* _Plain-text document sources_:
□ □ □ □
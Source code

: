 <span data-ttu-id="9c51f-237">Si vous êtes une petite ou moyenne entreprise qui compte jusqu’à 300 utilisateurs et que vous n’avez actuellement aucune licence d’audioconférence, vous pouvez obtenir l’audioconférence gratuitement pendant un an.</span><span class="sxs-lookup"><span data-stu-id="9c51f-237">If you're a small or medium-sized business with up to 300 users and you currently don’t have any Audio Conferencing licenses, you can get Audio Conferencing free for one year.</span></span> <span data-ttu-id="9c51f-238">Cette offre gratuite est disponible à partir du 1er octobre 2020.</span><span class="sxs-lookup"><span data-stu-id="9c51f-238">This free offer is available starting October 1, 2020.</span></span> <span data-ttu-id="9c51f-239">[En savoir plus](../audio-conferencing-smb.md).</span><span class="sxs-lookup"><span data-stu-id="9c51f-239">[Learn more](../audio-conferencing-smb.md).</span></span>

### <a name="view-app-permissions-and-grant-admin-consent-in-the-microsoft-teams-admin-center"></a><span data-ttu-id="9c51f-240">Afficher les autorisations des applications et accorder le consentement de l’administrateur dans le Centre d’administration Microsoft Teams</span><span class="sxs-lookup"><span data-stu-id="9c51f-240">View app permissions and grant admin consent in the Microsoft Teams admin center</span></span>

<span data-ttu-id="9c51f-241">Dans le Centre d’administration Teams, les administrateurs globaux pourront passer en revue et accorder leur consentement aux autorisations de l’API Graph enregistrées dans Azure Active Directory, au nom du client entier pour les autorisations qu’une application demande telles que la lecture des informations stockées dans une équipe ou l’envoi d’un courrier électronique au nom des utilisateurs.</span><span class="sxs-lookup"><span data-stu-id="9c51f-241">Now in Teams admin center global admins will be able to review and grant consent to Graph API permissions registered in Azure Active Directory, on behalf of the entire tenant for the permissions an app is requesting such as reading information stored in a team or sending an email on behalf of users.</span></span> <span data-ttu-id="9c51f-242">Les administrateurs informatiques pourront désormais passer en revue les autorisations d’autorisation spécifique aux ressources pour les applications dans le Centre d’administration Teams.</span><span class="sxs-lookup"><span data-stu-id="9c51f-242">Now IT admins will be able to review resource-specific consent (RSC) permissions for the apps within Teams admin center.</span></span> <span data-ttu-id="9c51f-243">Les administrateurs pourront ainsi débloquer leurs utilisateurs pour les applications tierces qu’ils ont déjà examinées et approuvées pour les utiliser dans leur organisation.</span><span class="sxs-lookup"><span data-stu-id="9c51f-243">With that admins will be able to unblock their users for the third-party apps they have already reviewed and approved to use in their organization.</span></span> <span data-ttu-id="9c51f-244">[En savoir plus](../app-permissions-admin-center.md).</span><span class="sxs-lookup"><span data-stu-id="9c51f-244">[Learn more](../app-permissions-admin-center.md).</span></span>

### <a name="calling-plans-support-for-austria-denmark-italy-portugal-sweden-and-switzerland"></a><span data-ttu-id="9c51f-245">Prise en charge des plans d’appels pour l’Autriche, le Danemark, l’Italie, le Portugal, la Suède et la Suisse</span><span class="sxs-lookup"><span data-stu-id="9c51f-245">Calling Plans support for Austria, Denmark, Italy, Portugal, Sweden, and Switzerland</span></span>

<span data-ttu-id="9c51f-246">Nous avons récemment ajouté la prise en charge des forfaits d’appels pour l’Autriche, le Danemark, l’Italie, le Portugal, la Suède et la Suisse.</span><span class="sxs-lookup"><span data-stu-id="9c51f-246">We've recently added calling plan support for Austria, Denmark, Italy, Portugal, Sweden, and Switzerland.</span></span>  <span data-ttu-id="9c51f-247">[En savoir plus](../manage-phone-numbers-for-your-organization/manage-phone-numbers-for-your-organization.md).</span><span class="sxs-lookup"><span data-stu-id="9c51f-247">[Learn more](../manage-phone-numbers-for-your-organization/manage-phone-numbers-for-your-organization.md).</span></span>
□ □ □ □
* _Description of the task_: Copy out, word for word, the part of the entries above that begins at the line with "vous êtes une" and ends at the line with "Teams admin center</span></span>", including both.

* _Task solution_:
: <span data-ttu-id="9c51f-237">Si vous êtes une petite ou moyenne entreprise qui compte jusqu’à 300 utilisateurs et que vous n’avez actuellement aucune licence d’audioconférence, vous pouvez obtenir l’audioconférence gratuitement pendant un an.</span><span class="sxs-lookup"><span data-stu-id="9c51f-237">If you're a small or medium-sized business with up to 300 users and you currently don’t have any Audio Conferencing licenses, you can get Audio Conferencing free for one year.</span></span> <span data-ttu-id="9c51f-238">Cette offre gratuite est disponible à partir du 1er octobre 2020.</span><span class="sxs-lookup"><span data-stu-id="9c51f-238">This free offer is available starting October 1, 2020.</span></span> <span data-ttu-id="9c51f-239">[En savoir plus](../audio-conferencing-smb.md).</span><span class="sxs-lookup"><span data-stu-id="9c51f-239">[Learn more](../audio-conferencing-smb.md).</span></span>

### <a name="view-app-permissions-and-grant-admin-consent-in-the-microsoft-teams-admin-center"></a><span data-ttu-id="9c51f-240">Afficher les autorisations des applications et accorder le consentement de l’administrateur dans le Centre d’administration Microsoft Teams</span><span class="sxs-lookup"><span data-stu-id="9c51f-240">View app permissions and grant admin consent in the Microsoft Teams admin center</span></span>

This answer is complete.